DEAR MISS MANNERS: I have decided to apply for a master’s degree, despite having an exorbitant amount of anxiety surrounding academia. It often feels like I require 13 tries before even understanding concepts that other students pick up immediately (even though I know every individual has their own personal struggles!).
I meet regularly with a therapist and stick to a regimented sleep, medication and exercise schedule to keep my anxiety under control. Despite this, I still occasionally find myself becoming extremely emotional around tutors, teachers and other mentors trying to help me reach my goal.
I do my best to excuse myself if I need to wipe away some tears, but there are many occasions where time simply does not allow for this. I’m very curious if there are any etiquette tips for situations when anxiety gets the better of me. How do I explain to others that my reaction is not their fault, and how do I deal with these exhausting emotions when they insist on coming out in public?
GENTLE READER: The situations you are speaking of are not public – you will exchange tutors, teachers and fellow students periodically, but not daily or even weekly – a point Miss Manners makes for a reason.
Most academic programs provide for individual contact with teachers, tutors and mentors, which is the proper place to mention your situation, preferably prior to a demonstration.

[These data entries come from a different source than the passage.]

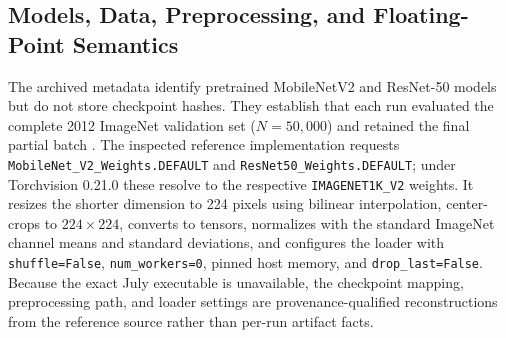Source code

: \documentclass[electronics,article,submit,pdftex,moreauthors]{Definitions/mdpi}
\newcommand{\mobile}{MobileNetV2}
\newcommand{\resnet}{ResNet-50}
\begin{document}
\begin{table}[t]
\caption{Archived campaigns and their inferential role. Each run evaluates all 50,000 validation images.}
\label{tab:campaigns}
\centering
\small
{}
\end{table}

\subsection{Models, Data, Preprocessing, and Floating-Point Semantics}

The archived metadata identify pretrained \mobile{} and \resnet{} models but do not store checkpoint hashes. They establish that each run evaluated the complete 2012 ImageNet validation set ($N=50{,}000$) and retained the final partial batch \cite{deng2009imagenet,russakovsky2015ilsvrc}. The inspected reference implementation requests \texttt{MobileNet\_V2\_Weights.DEFAULT} and \texttt{ResNet50\_Weights.DEFAULT}; under Torchvision 0.21.0 these resolve to the respective \texttt{IMAGENET1K\_V2} weights. It resizes the shorter dimension to 224 pixels using bilinear interpolation, center-crops to $224\times224$, converts to tensors, normalizes with the standard ImageNet channel means and standard deviations, and configures the loader with \texttt{shuffle=False}, \texttt{num\_workers=0}, pinned host memory, and \texttt{drop\_last=False}. Because the exact July executable is unavailable, the checkpoint mapping, preprocessing path, and loader settings are provenance-qualified reconstructions from the reference source rather than per-run artifact facts.
\end{document}
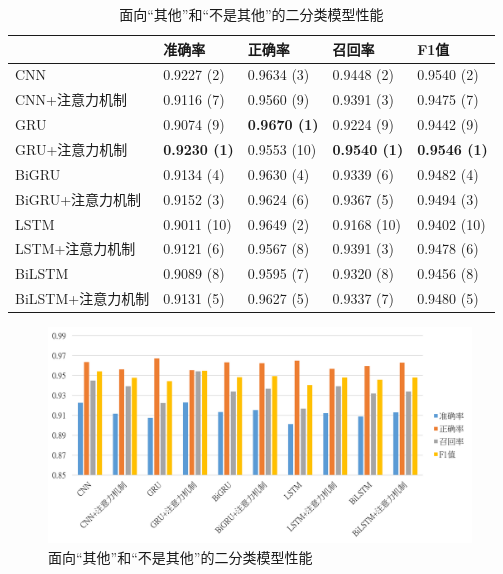 \begin{table}[htb]
  \centering
  \begin{minipage}[t]{\linewidth}
  \caption{面向“其他”和“不是其他”的二分类模型性能}
  \label{tab:exp_context_emo_b_result}
    \begin{tabularx}{\linewidth}{X|llll}
    \toprule[1.5pt]
    & 准确率 & 正确率 & 召回率 & F1值 \\
    \hline
    CNN & 0.9227 (2) & 0.9634 (3) & 0.9448 (2) & 0.9540 (2) \\ %
    CNN+注意力机制 & 0.9116 (7) & 0.9560 (9) & 0.9391 (3) & 0.9475 (7) \\ %
    \hline
    GRU & 0.9074 (9) & \bf 0.9670 (1) & 0.9224 (9) & 0.9442 (9) \\ %
    GRU+注意力机制 & \bf 0.9230 (1) & 0.9553 (10) & \bf 0.9540 (1) & \bf 0.9546 (1) \\ %
    \hline
    BiGRU & 0.9134 (4) & 0.9630 (4) & 0.9339 (6) & 0.9482 (4) \\ %
    BiGRU+注意力机制 & 0.9152 (3) & 0.9624 (6) & 0.9367 (5) & 0.9494 (3) \\ %
    \hline
    LSTM & 0.9011 (10) & 0.9649 (2) & 0.9168 (10) & 0.9402 (10) \\ %
    LSTM+注意力机制 & 0.9121 (6) & 0.9567 (8) & 0.9391 (3) & 0.9478 (6) \\ %
    \hline
    BiLSTM & 0.9089 (8) & 0.9595 (7) & 0.9320 (8) & 0.9456 (8) \\ %
    BiLSTM+注意力机制 & 0.9131 (5) & 0.9627 (5) & 0.9337 (7) & 0.9480 (5) \\ %
    \bottomrule[1.5pt]
    \end{tabularx}
  \end{minipage}
\end{table}

\begin{figure}[H]
  \centering
  \includegraphics[width=\textwidth]{img/exp_context_emo_b_result_bar.png}
  \caption{面向“其他”和“不是其他”的二分类模型性能}
  \label{fig:exp_context_emo_b_result_bar}
\end{figure}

Those professionals will then be aware what is happening and in a position to help, by, for example, calling on someone else or excusing you. This is not a step to be taken for every diagnosis or discomfort, but only for issues well outside the range of average behaviors. You do not, after all, wish to be the student whose dog is always eating his homework.
DEAR MISS MANNERS: My mother passed away. She was aged, and it was not unexpected. At a family dinner, I mentioned that it was not a good year for me, as two acquaintances of mine had also passed away, both of them very suddenly.
My sister-in-law asked what caused their deaths. I replied I didn’t know and didn’t ask. She replied that she would want to know. I said that out of respect for the families in their time of grief, I could not do such a thing.
If a family member had told me the cause of death, and someone else asked me, then I would say, “I am not a detective. I am a mourner.”
Sadly, the discussion went from talk to debate. I excused myself and went home. I later apologized, but am still taken aback by her lack of manners and courtesy. Is there a situation where one may ask the cause of death? Should I just remember the decedents and mourn? They were beautiful people whom I shall miss.
GENTLE READER: Your sister-in-law does appear to have missed the point of funerals, which is not to gossip about the deceased to whom you are paying respect, but to comfort the living. Discussions of even the most peaceful and expected deaths are likely to upset the other mourners. And not all deaths, Miss Manners reminds your sister-in-law, are peaceful or expected. You were right not to inquire.